9.11.時代とパリ同時多発事件の時代の違い

 

 パリで同時多発テロが起こりイスラム国への報復爆撃が強化され、欧米は一致してテロには屈しない、連帯してテロに立ち向かうと言っている。安部首相までが中東諸国と日本との関係などに深く顧慮を払うこともなく、欧米に同調した発言を繰り返している。

 GOPの会議でパリを訪れた安倍首相が早速にフランスとの連帯を示したのは良いとしても、この事件に乗じてここぞとばかり国内でも「共謀罪」などを拵えて一層独裁政治を進めようと動いていることには注意を払わなければならない。

 このところまたまるで9.11.の後のような感じさえする。ヨーロッパでは早速、入国審査を厳しくするようで、海外旅行などがまた一層ややこしくなるなど、憂鬱である。しかし、似てはいても9.11.の頃とは明らかに時代が違って来ている面があることも感じる。

 フランスは戒厳令を引き、イスラム国に対する報復爆撃を強化したが、アメリカは連帯すると言いながらも、先頭に立ってイラクアフガニスタンの時のような地上軍を派遣することは考えていない。ロシアが少し以前からシリアのアサド政権の依頼を受けてイスラム国に対する爆撃を始めており、フランスはロシアと協調して爆撃を強化しようとしているが、ロシアとアメリカでは思惑が違い、アメリカは9.11.の時のように徹底して戦う気配はなく、影でイスラム国を助けている面さえあり、情勢は複雑なように見える。

 そのように地政学的な状況も大分変化しているようだが、これらの流れに対しての世間の見方や行動も9.11.の頃とは違っているのを感じる。あの頃はブッシュ大統領が叫んだ「敵か味方か」といった声に西欧諸国が全て振り回された感じさえあったが、今やアメリカの勢いもそこまではない。

 パリは犠牲者に対する大規模な追悼に溢れているのの、そのすぐ前に起こったベイルートかでのテロ事件の犠牲者には誰も追悼の声を上げないことに対する異常さを指摘する声が聞かれるし、ロンドンでのイギリスの参戦に対する反対のの声も大きかった。アメリカなどによるドローンを使った爆撃で多くの市民が殺されていることもテロではないかとする指摘もあり、爆撃される地域の住民の悲劇に目を向ける声も強くなってきている。
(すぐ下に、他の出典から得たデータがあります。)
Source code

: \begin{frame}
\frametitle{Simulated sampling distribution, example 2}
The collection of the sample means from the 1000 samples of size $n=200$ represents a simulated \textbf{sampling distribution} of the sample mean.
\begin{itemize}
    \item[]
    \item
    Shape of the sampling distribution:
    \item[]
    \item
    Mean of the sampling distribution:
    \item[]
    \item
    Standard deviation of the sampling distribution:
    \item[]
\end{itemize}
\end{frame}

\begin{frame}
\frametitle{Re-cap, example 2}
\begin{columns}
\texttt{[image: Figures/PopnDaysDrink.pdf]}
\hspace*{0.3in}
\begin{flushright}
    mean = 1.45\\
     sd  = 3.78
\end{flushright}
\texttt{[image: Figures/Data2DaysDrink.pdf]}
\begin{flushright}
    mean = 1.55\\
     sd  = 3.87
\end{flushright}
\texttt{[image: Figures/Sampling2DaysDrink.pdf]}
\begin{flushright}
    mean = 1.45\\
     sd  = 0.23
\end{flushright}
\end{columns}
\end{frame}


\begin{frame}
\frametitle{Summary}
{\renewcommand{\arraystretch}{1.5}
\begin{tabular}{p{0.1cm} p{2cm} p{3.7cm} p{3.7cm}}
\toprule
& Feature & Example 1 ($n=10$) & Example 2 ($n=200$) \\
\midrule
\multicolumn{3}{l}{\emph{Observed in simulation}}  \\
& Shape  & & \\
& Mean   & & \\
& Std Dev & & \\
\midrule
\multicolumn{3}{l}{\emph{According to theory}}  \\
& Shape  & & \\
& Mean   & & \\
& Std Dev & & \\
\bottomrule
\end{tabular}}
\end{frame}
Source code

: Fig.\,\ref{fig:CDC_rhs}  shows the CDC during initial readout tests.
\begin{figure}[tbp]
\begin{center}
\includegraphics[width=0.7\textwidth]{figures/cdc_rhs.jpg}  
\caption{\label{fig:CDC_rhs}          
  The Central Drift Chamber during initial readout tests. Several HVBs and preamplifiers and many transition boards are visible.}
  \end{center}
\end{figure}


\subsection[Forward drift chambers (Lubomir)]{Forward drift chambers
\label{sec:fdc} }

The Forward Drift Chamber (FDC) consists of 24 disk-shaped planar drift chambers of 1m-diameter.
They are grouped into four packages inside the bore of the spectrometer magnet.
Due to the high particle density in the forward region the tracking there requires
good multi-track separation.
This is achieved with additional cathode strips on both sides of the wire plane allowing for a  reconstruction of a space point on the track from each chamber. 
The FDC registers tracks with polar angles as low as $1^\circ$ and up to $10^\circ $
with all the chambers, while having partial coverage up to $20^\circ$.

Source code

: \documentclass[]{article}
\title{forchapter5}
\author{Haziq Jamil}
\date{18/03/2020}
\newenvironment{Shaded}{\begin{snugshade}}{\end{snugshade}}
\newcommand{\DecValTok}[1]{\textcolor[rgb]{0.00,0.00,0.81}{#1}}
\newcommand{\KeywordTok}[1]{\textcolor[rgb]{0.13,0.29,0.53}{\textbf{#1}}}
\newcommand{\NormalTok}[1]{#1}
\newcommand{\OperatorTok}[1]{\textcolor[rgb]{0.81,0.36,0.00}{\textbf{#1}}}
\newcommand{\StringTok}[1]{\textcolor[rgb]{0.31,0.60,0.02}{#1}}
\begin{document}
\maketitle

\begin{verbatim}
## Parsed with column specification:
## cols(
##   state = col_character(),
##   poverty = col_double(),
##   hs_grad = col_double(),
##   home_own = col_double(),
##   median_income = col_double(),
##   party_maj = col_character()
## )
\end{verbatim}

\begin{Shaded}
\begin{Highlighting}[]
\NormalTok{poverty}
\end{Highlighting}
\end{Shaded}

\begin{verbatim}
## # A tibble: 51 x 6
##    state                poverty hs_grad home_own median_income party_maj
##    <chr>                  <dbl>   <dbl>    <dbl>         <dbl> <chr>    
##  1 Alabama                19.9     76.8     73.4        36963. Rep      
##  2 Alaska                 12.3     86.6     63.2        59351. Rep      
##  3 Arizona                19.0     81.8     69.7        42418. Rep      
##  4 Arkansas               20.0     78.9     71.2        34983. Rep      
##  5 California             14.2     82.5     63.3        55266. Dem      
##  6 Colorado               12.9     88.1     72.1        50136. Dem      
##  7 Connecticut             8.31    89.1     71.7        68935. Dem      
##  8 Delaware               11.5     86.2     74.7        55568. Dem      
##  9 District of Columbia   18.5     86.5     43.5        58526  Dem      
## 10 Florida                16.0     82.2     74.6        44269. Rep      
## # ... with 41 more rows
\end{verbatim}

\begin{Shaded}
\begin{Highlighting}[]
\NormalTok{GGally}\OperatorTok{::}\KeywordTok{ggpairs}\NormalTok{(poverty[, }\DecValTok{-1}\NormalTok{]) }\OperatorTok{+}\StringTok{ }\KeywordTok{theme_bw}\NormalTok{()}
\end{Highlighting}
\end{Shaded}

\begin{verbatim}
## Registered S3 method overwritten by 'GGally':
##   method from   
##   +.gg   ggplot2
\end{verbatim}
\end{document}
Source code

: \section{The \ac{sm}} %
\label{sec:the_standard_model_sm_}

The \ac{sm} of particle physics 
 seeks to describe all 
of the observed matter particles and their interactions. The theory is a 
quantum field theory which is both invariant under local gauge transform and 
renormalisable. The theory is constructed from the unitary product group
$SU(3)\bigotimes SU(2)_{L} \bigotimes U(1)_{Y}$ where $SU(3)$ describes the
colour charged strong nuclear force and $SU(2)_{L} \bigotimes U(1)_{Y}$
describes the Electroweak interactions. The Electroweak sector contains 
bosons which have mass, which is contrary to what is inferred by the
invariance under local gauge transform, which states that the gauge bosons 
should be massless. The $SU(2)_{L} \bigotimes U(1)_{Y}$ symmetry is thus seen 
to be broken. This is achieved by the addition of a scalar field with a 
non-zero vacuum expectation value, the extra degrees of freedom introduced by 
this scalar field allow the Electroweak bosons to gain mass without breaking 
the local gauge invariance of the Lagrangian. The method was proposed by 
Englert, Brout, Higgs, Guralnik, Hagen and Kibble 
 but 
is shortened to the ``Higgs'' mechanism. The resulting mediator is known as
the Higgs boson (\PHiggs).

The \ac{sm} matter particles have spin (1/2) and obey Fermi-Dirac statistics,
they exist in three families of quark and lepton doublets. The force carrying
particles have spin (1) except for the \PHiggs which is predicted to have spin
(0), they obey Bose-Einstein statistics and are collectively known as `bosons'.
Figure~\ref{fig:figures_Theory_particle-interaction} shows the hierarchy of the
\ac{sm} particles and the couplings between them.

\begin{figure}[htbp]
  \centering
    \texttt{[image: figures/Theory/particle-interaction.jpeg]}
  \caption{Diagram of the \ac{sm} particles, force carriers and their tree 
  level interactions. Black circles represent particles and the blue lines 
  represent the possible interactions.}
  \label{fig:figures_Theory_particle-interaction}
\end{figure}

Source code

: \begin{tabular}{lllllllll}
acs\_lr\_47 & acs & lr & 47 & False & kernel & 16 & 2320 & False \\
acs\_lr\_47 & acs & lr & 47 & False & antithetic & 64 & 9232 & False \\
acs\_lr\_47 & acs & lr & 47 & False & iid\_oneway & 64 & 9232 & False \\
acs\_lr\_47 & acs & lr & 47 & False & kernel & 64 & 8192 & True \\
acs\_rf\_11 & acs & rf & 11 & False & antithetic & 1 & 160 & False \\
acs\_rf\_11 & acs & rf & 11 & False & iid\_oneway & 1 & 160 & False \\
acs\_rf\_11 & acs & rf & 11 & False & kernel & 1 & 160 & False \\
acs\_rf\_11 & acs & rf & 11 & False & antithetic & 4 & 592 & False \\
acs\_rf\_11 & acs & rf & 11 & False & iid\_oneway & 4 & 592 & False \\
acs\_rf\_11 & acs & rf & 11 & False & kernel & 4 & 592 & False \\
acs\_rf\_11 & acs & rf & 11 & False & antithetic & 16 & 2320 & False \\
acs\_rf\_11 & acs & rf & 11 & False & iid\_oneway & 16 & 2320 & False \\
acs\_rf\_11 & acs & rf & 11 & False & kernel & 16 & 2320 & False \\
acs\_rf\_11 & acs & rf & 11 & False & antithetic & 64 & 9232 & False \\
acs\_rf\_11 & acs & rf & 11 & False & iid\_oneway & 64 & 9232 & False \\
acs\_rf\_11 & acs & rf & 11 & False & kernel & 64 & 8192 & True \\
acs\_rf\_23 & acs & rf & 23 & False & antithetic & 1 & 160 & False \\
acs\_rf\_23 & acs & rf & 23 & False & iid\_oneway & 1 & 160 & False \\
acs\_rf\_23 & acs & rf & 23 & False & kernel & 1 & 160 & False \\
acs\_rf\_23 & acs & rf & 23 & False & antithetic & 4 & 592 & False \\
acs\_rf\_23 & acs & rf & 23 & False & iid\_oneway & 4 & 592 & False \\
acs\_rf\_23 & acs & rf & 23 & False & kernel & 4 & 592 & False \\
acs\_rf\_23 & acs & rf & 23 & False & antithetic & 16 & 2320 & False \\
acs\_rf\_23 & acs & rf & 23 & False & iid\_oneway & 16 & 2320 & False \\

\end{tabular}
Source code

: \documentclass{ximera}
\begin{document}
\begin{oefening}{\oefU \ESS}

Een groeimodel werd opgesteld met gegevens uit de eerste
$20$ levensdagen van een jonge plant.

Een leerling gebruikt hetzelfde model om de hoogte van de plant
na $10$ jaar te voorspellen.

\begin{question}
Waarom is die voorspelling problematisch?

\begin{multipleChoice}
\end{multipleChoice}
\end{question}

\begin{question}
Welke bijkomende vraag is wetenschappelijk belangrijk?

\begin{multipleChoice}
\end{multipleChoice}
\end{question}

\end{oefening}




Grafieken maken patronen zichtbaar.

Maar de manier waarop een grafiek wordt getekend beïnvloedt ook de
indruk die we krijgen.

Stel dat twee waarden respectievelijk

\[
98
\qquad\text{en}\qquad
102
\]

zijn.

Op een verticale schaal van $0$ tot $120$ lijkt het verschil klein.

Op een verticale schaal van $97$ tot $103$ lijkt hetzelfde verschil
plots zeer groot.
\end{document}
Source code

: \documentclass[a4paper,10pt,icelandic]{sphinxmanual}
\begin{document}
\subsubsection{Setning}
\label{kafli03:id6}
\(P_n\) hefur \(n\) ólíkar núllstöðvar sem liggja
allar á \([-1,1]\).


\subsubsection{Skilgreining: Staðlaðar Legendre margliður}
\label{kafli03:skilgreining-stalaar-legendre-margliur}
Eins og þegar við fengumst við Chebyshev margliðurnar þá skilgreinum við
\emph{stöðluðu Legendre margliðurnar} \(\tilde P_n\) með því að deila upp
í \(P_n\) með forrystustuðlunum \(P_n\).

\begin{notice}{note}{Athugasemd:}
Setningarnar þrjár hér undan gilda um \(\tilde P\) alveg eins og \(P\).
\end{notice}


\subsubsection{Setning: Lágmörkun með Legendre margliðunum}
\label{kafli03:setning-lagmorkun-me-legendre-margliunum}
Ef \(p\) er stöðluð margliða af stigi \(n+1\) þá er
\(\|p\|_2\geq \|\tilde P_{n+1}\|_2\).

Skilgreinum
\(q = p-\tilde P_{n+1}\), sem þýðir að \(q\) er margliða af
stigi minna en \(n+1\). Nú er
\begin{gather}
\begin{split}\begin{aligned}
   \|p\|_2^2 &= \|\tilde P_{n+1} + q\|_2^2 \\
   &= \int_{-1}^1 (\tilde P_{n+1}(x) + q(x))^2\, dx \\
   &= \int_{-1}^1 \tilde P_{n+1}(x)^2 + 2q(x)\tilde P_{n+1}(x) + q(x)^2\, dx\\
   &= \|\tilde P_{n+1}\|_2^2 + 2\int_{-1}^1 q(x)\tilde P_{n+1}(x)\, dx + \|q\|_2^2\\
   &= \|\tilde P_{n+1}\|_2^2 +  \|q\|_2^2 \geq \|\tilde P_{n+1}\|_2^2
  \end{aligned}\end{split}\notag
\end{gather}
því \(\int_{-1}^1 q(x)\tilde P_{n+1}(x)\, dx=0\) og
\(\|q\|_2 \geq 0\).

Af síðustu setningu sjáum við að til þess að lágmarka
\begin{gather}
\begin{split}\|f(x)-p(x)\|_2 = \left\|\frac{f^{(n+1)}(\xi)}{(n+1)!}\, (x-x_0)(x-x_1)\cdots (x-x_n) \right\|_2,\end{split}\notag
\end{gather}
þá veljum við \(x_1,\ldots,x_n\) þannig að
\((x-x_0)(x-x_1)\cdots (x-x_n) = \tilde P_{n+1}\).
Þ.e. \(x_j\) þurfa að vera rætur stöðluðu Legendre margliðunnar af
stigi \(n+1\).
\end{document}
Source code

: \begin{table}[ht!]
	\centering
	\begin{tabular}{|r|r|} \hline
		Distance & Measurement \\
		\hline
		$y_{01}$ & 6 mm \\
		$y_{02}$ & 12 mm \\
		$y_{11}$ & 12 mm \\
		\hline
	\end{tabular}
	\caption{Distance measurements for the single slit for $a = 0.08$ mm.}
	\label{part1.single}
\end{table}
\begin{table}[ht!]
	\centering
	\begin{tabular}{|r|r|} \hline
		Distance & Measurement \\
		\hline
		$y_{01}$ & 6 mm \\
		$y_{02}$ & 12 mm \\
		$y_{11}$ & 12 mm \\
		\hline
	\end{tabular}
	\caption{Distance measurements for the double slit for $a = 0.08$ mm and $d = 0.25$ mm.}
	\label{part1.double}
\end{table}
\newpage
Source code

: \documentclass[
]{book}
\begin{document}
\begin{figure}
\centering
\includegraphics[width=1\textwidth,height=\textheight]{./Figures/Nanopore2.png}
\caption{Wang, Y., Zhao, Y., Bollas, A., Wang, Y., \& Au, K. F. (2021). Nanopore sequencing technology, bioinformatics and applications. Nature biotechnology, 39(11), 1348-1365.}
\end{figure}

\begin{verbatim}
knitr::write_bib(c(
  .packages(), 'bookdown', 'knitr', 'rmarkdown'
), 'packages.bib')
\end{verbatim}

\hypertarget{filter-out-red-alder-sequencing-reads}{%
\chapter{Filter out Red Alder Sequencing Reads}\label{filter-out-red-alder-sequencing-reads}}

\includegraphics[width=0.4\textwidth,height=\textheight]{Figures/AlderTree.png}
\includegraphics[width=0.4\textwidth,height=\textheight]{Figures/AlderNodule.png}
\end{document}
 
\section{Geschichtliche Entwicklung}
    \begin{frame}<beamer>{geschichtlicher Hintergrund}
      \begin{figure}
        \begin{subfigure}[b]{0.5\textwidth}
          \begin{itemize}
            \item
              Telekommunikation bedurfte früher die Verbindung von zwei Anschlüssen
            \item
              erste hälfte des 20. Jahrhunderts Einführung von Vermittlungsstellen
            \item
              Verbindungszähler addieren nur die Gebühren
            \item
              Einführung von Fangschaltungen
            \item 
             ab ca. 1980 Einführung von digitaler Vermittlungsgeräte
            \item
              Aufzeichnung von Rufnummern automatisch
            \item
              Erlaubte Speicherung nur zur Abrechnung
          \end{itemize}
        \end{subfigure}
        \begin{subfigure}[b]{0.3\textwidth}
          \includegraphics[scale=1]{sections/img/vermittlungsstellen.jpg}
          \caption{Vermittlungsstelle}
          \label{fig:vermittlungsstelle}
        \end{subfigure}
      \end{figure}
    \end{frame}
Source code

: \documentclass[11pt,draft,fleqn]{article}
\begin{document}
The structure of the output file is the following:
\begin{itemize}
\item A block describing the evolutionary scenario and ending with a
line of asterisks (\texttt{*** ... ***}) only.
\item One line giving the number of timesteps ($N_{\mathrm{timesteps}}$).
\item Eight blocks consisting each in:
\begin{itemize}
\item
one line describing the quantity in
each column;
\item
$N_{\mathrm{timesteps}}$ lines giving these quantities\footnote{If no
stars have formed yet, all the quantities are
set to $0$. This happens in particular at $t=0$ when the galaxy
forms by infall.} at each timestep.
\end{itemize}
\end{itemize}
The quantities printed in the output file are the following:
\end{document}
 テロの犯人が隠れているならパリやブルッセルを爆撃しなければいけないんじゃないかという声も聞かれた。世論の見方もテロについてその原因や結果を踏まえて、少し冷静に見る傾向が強くなってきたような気がする。

 新聞などからの情報だけであるが、酒井啓子さんも「パリとシリアとベイルートの死者を悼む」という文章を書かれてているようだし、昨年には「フランス保守派から左派までがイスラム国・空爆に反対する3つの理由」という記事でフランスの元首相のドビルパンが「軍事介入はテロを根絶するのでなく、テロの土壌を作ってしまう」という認識を示している。

 日本人のtwitterなどインターネットの記事でも、欧米人とイスラム圏の人々の命の尊さが同じことや、爆撃が問題の解決にならないことを指摘している例が多く見られる。朝日新聞の此の間の論壇時評でも高橋源一郎氏がGod Bless Baseball という劇で感じた「Don't play, think」をもじって、今度のパリ同時多発事件の後の様子を見て「Don't pray, think」と書いていた。

 報復爆撃によってテロを撲滅できるわけがなく、ますますテロの温床を育てるようなものである。爆撃による犠牲者の命もパリなどの犠牲者の命と等価であることを考えるべきである。テロによって生まれた難民を受け入れるよりも、その原因となっている中東の国々に対する介入をやめ、政治を彼ら自身に任せることしか根本的な解決策のないことを悟るべきであろう。

 中東の問題はまだまだ解決しそうにないが、世界も日本も少しづつではあるが確実に変わって行っていることを感じる。いつまでもこのテロの応酬の続くのが止み、少しでも早く中東の問題が解決に向かうことを念じて止まない。